■ Your goal: Could you find each line of the data below that contains the word "textit" and copy those lines?

(Stored data)
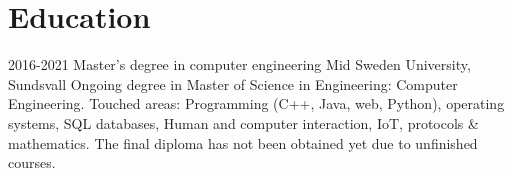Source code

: \section{Education}



\begin{entrylist}
  \entry
    {2016-2021}
    {Master's degree in computer engineering}
    {Mid Sweden University, Sundsvall}
    {%
      Ongoing degree in Master of Science in Engineering: Computer\\Engineering. Touched areas: Programming (C++, Java, web, Python), operating systems, SQL databases, Human and computer interaction, IoT, protocols \& mathematics. The final diploma has not been obtained yet due to unfinished courses.
      }
\end{entrylist}
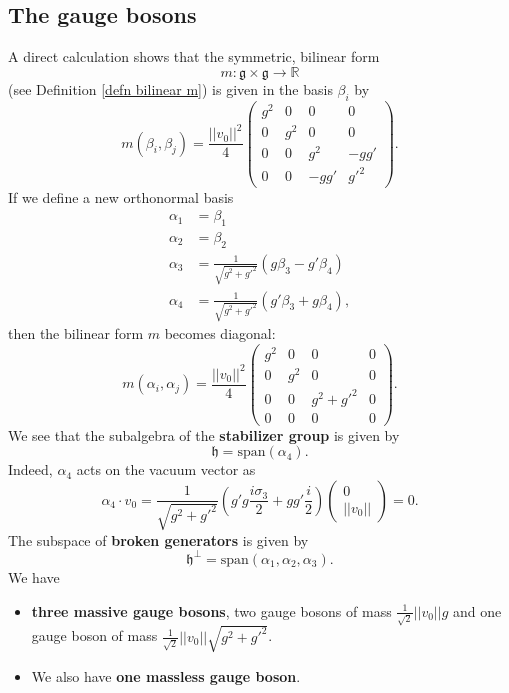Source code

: \documentclass[11pt]{amsart}
\theoremstyle{definition}
\theoremstyle{remark}
\numberwithin{equation}{section}
\begin{document}
\subsection{The gauge bosons}
A direct calculation shows that the symmetric, bilinear form 
\begin{equation*}
m\colon\mathfrak{g}\times\mathfrak{g}\longrightarrow\mathbb{R}
\end{equation*}
(see Definition \ref{defn bilinear m}) is given in the basis $\beta_i$ by 
\begin{equation*}
m(\beta_i,\beta_j)=\frac{||v_0||^2}{4}\left(\begin{array}{cccc}g^2&0&0&0\\0&g^2&0&0\\0&0&g^2&-gg'\\0&0&-gg'&g'^2\end{array}\right).
\end{equation*}
If we define a new orthonormal basis
\begin{align*}
\alpha_1&=\beta_1\\
\alpha_2&=\beta_2\\
\alpha_3&=\frac{1}{\sqrt{g^2+g'^2}}(g\beta_3-g'\beta_4)\\
\alpha_4&=\frac{1}{\sqrt{g^2+g'^2}}(g'\beta_3+g\beta_4),
\end{align*}
then the bilinear form $m$ becomes diagonal:
\begin{equation*}
m(\alpha_i,\alpha_j)=\frac{||v_0||^2}{4}\left(\begin{array}{cccc}g^2&0&0&0\\0&g^2&0&0\\0&0&g^2+g'^2&0\\0&0&0&0\end{array}\right).
\end{equation*}
We see that the subalgebra of the {\bf stabilizer group} is given by 
\begin{equation*}
\mathfrak{h}=\mathrm{span}(\alpha_4).
\end{equation*}
Indeed, $\alpha_4$ acts on the vacuum vector as 
\begin{equation*}
\alpha_4\cdot v_0=\frac{1}{\sqrt{g^2+g'^2}}\left(g'g\frac{i\sigma_3}{2}+gg'\frac{i}{2}\right)\left(\begin{array}{c}0\\||v_0||\end{array}\right)=0.
\end{equation*}
The subspace of {\bf broken generators} is given by 
\begin{equation*}
\mathfrak{h}^\perp=\mathrm{span}(\alpha_1,\alpha_2,\alpha_3).
\end{equation*}
We have 
\begin{itemize}
\item {\bf three massive gauge bosons}, two gauge bosons of mass $\frac{1}{\sqrt{2}}||v_0||g$ and one gauge boson of mass $\frac{1}{\sqrt{2}}||v_0||\sqrt{g^2+g'^2}$.
\item We also have {\bf one massless gauge boson}.
\end{itemize}
\end{document}
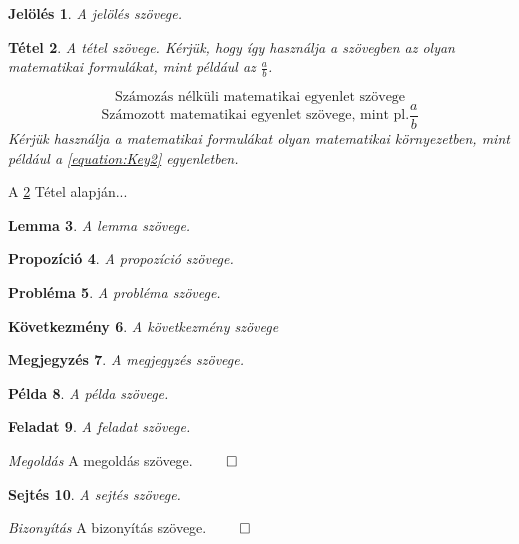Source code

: \documentclass[a4paper,12pt]{article}
\newtheorem{theorem}{Tétel}[section]
\newtheorem{notation}[theorem]{Jelölés}
\newtheorem{lemma}[theorem]{Lemma}
\newtheorem{proposition}[theorem]{Propozíció}%
\newtheorem{problem}[theorem]{Probléma}%
\newtheorem{corollary}[theorem]{Következmény}%
\newtheorem{remark}[theorem]{Megjegyzés}%
\newtheorem{example}[theorem]{Példa}%
\newtheorem{exercise}[theorem]{Feladat}%
\newtheorem{conjecture}[theorem]{Sejtés}%
\renewenvironment{proof}[1][]{\noindent\textit{Bizonyítás} }{$\qed$}
\newenvironment{solution}[1][]{\noindent\textit{Megoldás} }{$\qed$}
\begin{document}
\begin{notation}
A jelölés szövege.
\end{notation}

\begin{theorem}\label{theorem:Key1}
A tétel szövege. Kérjük, hogy így használja a szövegben az olyan matematikai formulákat, mint például az $\frac{a}{b}$. 
\par 
\[
\text{Számozás nélküli matematikai egyenlet szövege}
\]
\begin{equation}\label{equation:Key2}
\text{Számozott matematikai egyenlet szövege, mint pl.} \dfrac{a}{b}
\end{equation}
Kérjük használja a matematikai formulákat olyan matematikai környezetben, mint például a \ref{equation:Key2} egyenletben. 
\end{theorem}

\par A \ref{theorem:Key1} Tétel alapján...

\begin{lemma}
A lemma szövege.
\end{lemma}

\begin{proposition}
A propozíció szövege. 
\end{proposition}

\begin{problem}
A probléma szövege. 
\end{problem}

\begin{corollary}
A következmény szövege
\end{corollary}

\begin{remark}
A megjegyzés szövege. 
\end{remark}

\begin{example}
A példa szövege. 
\end{example}

\begin{exercise}
A feladat szövege. 
\end{exercise}

\begin{solution}
A megoldás szövege. 
\end{solution}

\begin{conjecture}
A sejtés szövege. 
\end{conjecture}

\begin{proof}
A bizonyítás szövege. 
\end{proof}
\end{document}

■ Exercise solution:
\renewenvironment{proof}[1][]{\noindent\textit{Bizonyítás} }{$\qed$}
\newenvironment{solution}[1][]{\noindent\textit{Megoldás} }{$\qed$}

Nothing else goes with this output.